*Exercise requirements*. In your answer, print every record exactly as it is written.

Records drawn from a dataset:

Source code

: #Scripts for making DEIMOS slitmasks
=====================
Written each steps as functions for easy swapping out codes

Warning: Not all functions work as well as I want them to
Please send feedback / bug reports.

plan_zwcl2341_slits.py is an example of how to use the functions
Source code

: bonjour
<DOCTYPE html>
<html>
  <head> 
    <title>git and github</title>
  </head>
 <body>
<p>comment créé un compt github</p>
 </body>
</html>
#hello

*Solution for this problem*.
Source code

: #Scripts for making DEIMOS slitmasks
=====================
Written each steps as functions for easy swapping out codes

Warning: Not all functions work as well as I want them to
Please send feedback / bug reports.

plan_zwcl2341_slits.py is an example of how to use the functions
Source code

: bonjour
<DOCTYPE html>
<html>
  <head> 
    <title>git and github</title>
  </head>
 <body>
<p>comment créé un compt github</p>
 </body>
</html>
#hello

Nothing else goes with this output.